[Aim of the task] State how many lines of the entries hold the string "interests", and nothing more.
··· Excerpted records
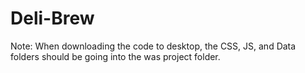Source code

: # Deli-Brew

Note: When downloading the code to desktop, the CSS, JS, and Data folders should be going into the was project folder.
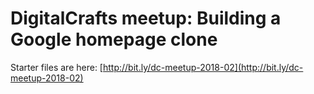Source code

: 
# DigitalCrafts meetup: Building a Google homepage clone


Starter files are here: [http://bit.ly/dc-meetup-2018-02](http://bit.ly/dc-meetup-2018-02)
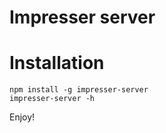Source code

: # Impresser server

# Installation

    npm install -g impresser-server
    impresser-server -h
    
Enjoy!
······
··· Excerpted records
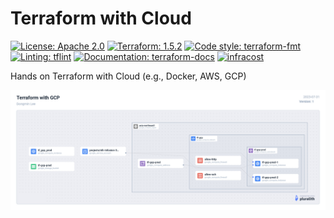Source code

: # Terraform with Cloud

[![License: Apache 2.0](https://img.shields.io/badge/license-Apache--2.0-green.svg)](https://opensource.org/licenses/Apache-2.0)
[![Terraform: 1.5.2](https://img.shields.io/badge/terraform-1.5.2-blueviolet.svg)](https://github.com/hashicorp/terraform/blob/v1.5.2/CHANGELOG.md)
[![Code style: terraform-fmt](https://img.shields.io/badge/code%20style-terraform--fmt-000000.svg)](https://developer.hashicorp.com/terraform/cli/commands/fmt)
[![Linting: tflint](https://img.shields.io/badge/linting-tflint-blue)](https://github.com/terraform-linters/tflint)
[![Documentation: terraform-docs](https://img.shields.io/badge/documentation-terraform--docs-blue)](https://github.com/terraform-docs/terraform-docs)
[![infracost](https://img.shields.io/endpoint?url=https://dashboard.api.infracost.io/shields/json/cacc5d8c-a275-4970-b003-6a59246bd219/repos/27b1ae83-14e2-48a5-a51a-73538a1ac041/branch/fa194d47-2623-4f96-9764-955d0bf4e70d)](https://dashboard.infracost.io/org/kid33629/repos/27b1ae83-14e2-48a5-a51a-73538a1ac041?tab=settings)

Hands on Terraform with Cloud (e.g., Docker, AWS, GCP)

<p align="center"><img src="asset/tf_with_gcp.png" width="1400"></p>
······
··· Excerpted records
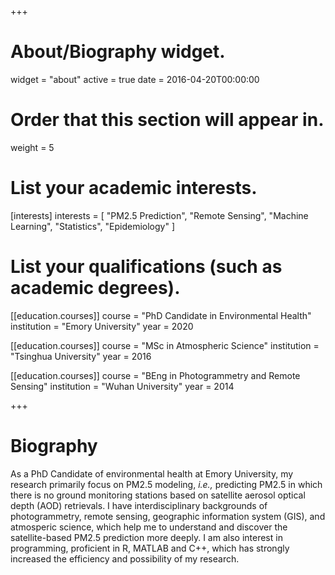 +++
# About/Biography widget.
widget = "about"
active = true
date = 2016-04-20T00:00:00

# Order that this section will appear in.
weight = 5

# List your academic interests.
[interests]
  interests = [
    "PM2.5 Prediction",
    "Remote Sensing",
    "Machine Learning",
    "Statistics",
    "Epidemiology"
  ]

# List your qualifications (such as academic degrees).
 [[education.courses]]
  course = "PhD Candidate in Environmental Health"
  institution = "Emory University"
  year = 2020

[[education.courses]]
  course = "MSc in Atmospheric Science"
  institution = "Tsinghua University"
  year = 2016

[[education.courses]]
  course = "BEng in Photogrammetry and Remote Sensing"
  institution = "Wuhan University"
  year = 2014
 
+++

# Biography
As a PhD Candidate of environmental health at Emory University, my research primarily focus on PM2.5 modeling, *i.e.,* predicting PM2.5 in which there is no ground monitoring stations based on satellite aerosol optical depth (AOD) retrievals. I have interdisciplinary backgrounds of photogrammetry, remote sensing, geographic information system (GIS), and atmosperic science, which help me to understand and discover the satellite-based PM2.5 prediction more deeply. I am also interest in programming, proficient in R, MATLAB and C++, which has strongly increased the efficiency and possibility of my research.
······
[Exercise solution] 3